> **HOW TO COMPLETE THIS TASK**: Print every record below exactly as it stands.

> **DATA FOR REVIEW**:
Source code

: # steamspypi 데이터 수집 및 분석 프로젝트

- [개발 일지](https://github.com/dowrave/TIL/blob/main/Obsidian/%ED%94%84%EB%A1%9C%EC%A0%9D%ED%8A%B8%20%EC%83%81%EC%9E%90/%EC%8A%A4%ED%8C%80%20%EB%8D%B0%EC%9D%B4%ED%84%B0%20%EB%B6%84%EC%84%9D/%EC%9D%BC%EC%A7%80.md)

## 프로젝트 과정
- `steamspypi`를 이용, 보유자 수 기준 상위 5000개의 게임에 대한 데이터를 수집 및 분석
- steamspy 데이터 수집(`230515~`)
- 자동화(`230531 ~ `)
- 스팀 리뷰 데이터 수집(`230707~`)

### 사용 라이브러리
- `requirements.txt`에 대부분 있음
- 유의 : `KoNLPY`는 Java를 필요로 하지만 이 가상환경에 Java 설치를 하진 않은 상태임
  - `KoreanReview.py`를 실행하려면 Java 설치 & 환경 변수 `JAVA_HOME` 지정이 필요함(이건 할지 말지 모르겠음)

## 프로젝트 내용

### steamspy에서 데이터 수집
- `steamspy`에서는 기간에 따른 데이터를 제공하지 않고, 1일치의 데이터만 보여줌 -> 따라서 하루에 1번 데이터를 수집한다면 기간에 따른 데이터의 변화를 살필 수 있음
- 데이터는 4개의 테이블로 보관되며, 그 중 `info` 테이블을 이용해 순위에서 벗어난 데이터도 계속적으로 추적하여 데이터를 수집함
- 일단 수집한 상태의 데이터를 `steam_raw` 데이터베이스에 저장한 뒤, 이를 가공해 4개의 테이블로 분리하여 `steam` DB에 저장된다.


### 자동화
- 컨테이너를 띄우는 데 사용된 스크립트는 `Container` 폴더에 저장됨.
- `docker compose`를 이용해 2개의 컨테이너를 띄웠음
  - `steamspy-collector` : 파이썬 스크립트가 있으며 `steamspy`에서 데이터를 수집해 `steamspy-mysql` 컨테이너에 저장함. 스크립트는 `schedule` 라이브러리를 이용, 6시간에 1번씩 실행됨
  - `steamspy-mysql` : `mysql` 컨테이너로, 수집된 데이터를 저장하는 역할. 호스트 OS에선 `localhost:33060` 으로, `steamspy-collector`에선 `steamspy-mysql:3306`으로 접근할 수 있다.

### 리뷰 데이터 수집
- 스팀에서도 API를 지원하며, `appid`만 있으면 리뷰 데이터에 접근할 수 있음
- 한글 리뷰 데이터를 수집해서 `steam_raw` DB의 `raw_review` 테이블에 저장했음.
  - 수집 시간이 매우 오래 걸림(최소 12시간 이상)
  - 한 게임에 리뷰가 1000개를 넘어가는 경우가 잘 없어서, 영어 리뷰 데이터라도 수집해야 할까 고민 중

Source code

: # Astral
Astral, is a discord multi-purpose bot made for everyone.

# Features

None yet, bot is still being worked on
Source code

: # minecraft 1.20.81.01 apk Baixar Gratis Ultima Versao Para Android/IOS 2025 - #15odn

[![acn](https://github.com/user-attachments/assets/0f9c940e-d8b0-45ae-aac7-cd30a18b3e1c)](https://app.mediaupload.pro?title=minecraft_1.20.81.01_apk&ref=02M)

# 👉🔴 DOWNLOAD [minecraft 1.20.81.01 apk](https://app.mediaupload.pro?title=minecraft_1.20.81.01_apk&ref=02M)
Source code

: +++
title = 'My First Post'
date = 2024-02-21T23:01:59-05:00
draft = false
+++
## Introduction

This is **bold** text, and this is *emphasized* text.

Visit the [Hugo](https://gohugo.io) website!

> **RESPONSE BOX**:
Source code

: # steamspypi 데이터 수집 및 분석 프로젝트

- [개발 일지](https://github.com/dowrave/TIL/blob/main/Obsidian/%ED%94%84%EB%A1%9C%EC%A0%9D%ED%8A%B8%20%EC%83%81%EC%9E%90/%EC%8A%A4%ED%8C%80%20%EB%8D%B0%EC%9D%B4%ED%84%B0%20%EB%B6%84%EC%84%9D/%EC%9D%BC%EC%A7%80.md)

## 프로젝트 과정
- `steamspypi`를 이용, 보유자 수 기준 상위 5000개의 게임에 대한 데이터를 수집 및 분석
- steamspy 데이터 수집(`230515~`)
- 자동화(`230531 ~ `)
- 스팀 리뷰 데이터 수집(`230707~`)

### 사용 라이브러리
- `requirements.txt`에 대부분 있음
- 유의 : `KoNLPY`는 Java를 필요로 하지만 이 가상환경에 Java 설치를 하진 않은 상태임
  - `KoreanReview.py`를 실행하려면 Java 설치 & 환경 변수 `JAVA_HOME` 지정이 필요함(이건 할지 말지 모르겠음)

## 프로젝트 내용

### steamspy에서 데이터 수집
- `steamspy`에서는 기간에 따른 데이터를 제공하지 않고, 1일치의 데이터만 보여줌 -> 따라서 하루에 1번 데이터를 수집한다면 기간에 따른 데이터의 변화를 살필 수 있음
- 데이터는 4개의 테이블로 보관되며, 그 중 `info` 테이블을 이용해 순위에서 벗어난 데이터도 계속적으로 추적하여 데이터를 수집함
- 일단 수집한 상태의 데이터를 `steam_raw` 데이터베이스에 저장한 뒤, 이를 가공해 4개의 테이블로 분리하여 `steam` DB에 저장된다.


### 자동화
- 컨테이너를 띄우는 데 사용된 스크립트는 `Container` 폴더에 저장됨.
- `docker compose`를 이용해 2개의 컨테이너를 띄웠음
  - `steamspy-collector` : 파이썬 스크립트가 있으며 `steamspy`에서 데이터를 수집해 `steamspy-mysql` 컨테이너에 저장함. 스크립트는 `schedule` 라이브러리를 이용, 6시간에 1번씩 실행됨
  - `steamspy-mysql` : `mysql` 컨테이너로, 수집된 데이터를 저장하는 역할. 호스트 OS에선 `localhost:33060` 으로, `steamspy-collector`에선 `steamspy-mysql:3306`으로 접근할 수 있다.

### 리뷰 데이터 수집
- 스팀에서도 API를 지원하며, `appid`만 있으면 리뷰 데이터에 접근할 수 있음
- 한글 리뷰 데이터를 수집해서 `steam_raw` DB의 `raw_review` 테이블에 저장했음.
  - 수집 시간이 매우 오래 걸림(최소 12시간 이상)
  - 한 게임에 리뷰가 1000개를 넘어가는 경우가 잘 없어서, 영어 리뷰 데이터라도 수집해야 할까 고민 중

Source code

: # Astral
Astral, is a discord multi-purpose bot made for everyone.

# Features

None yet, bot is still being worked on
Source code

: # minecraft 1.20.81.01 apk Baixar Gratis Ultima Versao Para Android/IOS 2025 - #15odn

[![acn](https://github.com/user-attachments/assets/0f9c940e-d8b0-45ae-aac7-cd30a18b3e1c)](https://app.mediaupload.pro?title=minecraft_1.20.81.01_apk&ref=02M)

# 👉🔴 DOWNLOAD [minecraft 1.20.81.01 apk](https://app.mediaupload.pro?title=minecraft_1.20.81.01_apk&ref=02M)
Source code

: +++
title = 'My First Post'
date = 2024-02-21T23:01:59-05:00
draft = false
+++
## Introduction

This is **bold** text, and this is *emphasized* text.

Visit the [Hugo](https://gohugo.io) website!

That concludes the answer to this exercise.